(Information given)

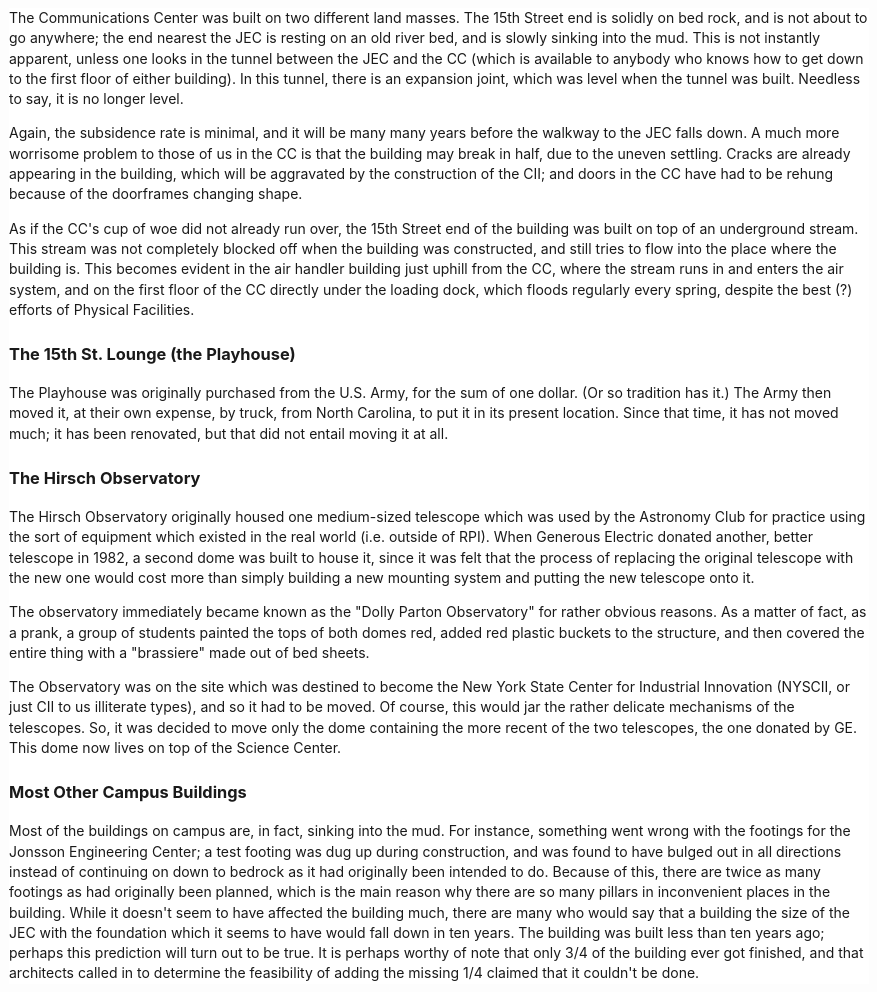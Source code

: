 The Communications Center was built on two different land masses. The 15th Street end is solidly on bed rock, and is not about to go anywhere; the end nearest the JEC is resting on an old river bed, and is slowly sinking into the mud. This is not instantly apparent, unless one looks in the tunnel between the JEC and the CC (which is available to anybody who knows how to get down to the first floor of either building). In this tunnel, there is an expansion joint, which was level when the tunnel was built. Needless to say, it is no longer level.

Again, the subsidence rate is minimal, and it will be many many years before the walkway to the JEC falls down. A much more worrisome problem to those of us in the CC is that the building may break in half, due to the uneven settling. Cracks are already appearing in the building, which will be aggravated by the construction of the CII; and doors in the CC have had to be rehung because of the doorframes changing shape.

As if the CC's cup of woe did not already run over, the 15th Street end of the building was built on top of an underground stream. This stream was not completely blocked off when the building was constructed, and still tries to flow into the place where the building is. This becomes evident in the air handler building just uphill from the CC, where the stream runs in and enters the air system, and on the first floor of the CC directly under the loading dock, which floods regularly every spring, despite the best (?) efforts of Physical Facilities.

### The 15th St. Lounge (the Playhouse)

The Playhouse was originally purchased from the U.S. Army, for the sum of one dollar. (Or so tradition has it.) The Army then moved it, at their own expense, by truck, from North Carolina, to put it in its present location. Since that time, it has not moved much; it has been renovated, but that did not entail moving it at all.

### The Hirsch Observatory

The Hirsch Observatory originally housed one medium-sized telescope which was used by the Astronomy Club for practice using the sort of equipment which existed in the real world (i.e. outside of RPI). When Generous Electric donated another, better telescope in 1982, a second dome was built to house it, since it was felt that the process of replacing the original telescope with the new one would cost more than simply building a new mounting system and putting the new telescope onto it.

The observatory immediately became known as the "Dolly Parton Observatory" for rather obvious reasons. As a matter of fact, as a prank, a group of students painted the tops of both domes red, added red plastic buckets to the structure, and then covered the entire thing with a "brassiere" made out of bed sheets.

The Observatory was on the site which was destined to become the New York State Center for Industrial Innovation (NYSCII, or just CII to us illiterate types), and so it had to be moved. Of course, this would jar the rather delicate mechanisms of the telescopes. So, it was decided to move only the dome containing the more recent of the two telescopes, the one donated by GE. This dome now lives on top of the Science Center.

### Most Other Campus Buildings

Most of the buildings on campus are, in fact, sinking into the mud. For instance, something went wrong with the footings for the Jonsson Engineering Center; a test footing was dug up during construction, and was found to have bulged out in all directions instead of continuing on down to bedrock as it had originally been intended to do. Because of this, there are twice as many footings as had originally been planned, which is the main reason why there are so many pillars in inconvenient places in the building. While it doesn't seem to have affected the building much, there are many who would say that a building the size of the JEC with the foundation which it seems to have would fall down in ten years. The building was built less than ten years ago; perhaps this prediction will turn out to be true. It is perhaps worthy of note that only 3/4 of the building ever got finished, and that architects called in to determine the feasibility of adding the missing 1/4 claimed that it couldn't be done.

(End Information given)

Exercise description -
Work out the number of lines in the records containing the word "then". Write only that number.

Answer section -
2